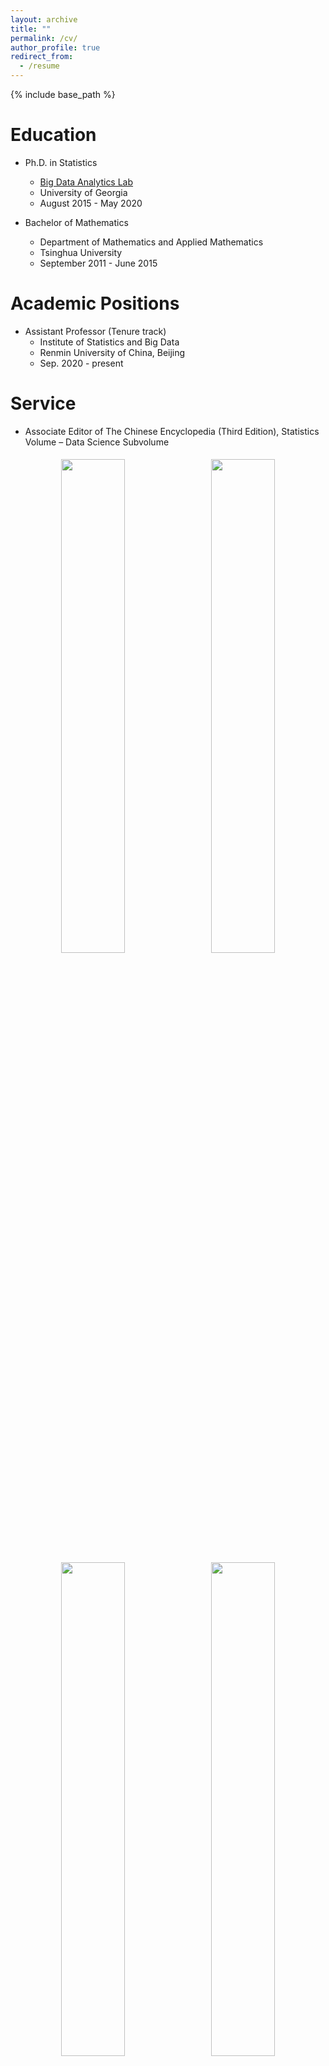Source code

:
 ```yaml
---
layout: archive
title: ""
permalink: /cv/
author_profile: true
redirect_from:
  - /resume
---
```


{% include base_path %}

Education
======
- Ph.D. in Statistics<br> 
  - [Big Data Analytics Lab](https://bdalpingio.github.io/)<br>
  - University of Georgia<br>
  - August 2015 - May 2020

- Bachelor of Mathematics<br>
  - Department of Mathematics and Applied Mathematics<br>
  - Tsinghua University<br>
  - September 2011 - June 2015

Academic Positions
======
- Assistant Professor (Tenure track)
  - Institute of Statistics and Big Data 
  - Renmin University of China, Beijing
  - Sep. 2020 - present


Service
=====
- Associate Editor of The Chinese Encyclopedia (Third Edition), Statistics Volume – Data Science Subvolume
<p align="center">
  <img src="https://cheng-bdal.github.io//images/百科全书P1.png" width="45%" style="margin: 5px;">
  <img src="https://cheng-bdal.github.io//images/百科全书P2.png" width="45%" style="margin: 5px;"><br>
  <img src="https://cheng-bdal.github.io//images/百科全书P3.png" width="45%" style="margin: 5px;">
  <img src="https://cheng-bdal.github.io//images/百科全书P4.png" width="45%" style="margin: 5px;">
</p>

- Stat2Spark Mingli Innovation Laboratory Supervisor[Link](https://mp.weixin.qq.com/s/ci3yEQE8B6Om9nn7HDRXJA)
- <img src="https://cheng-bdal.github.io//images/明理创新实验室.png" alt="Image" width="400"><br>
- Reviewer for journals and conferences including Annals of Statistics (AOS), Annals of Applied Statistics (AOAS), Biometrika, Journal of Machine Learning Research (JMLR), Journal of Computational and Graphical Statistics (JCGS), NeurIPS, ICLR, among others.
- Member of the Renmin University of China Shanghai Admissions Committee (2023–2025)
- <img src="https://cheng-bdal.github.io//images/上海招生.jpg" alt="Image" width="400"><br>
- Representative of Renmin University of China Jiangsu Admissions Committee in 2025; delivered a science outreach talk at Tianyi High School, Jiangsu Province[Link](https://mp.weixin.qq.com/s/Rhzmvg_Trd_3_13nDxzjRg)
- <img src="https://cheng-bdal.github.io//images/江苏省招生.jpg" alt="Image" width="400"><br>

------------

Report how many lines of the entries above contain the word "Admissions", giving the number by itself.

2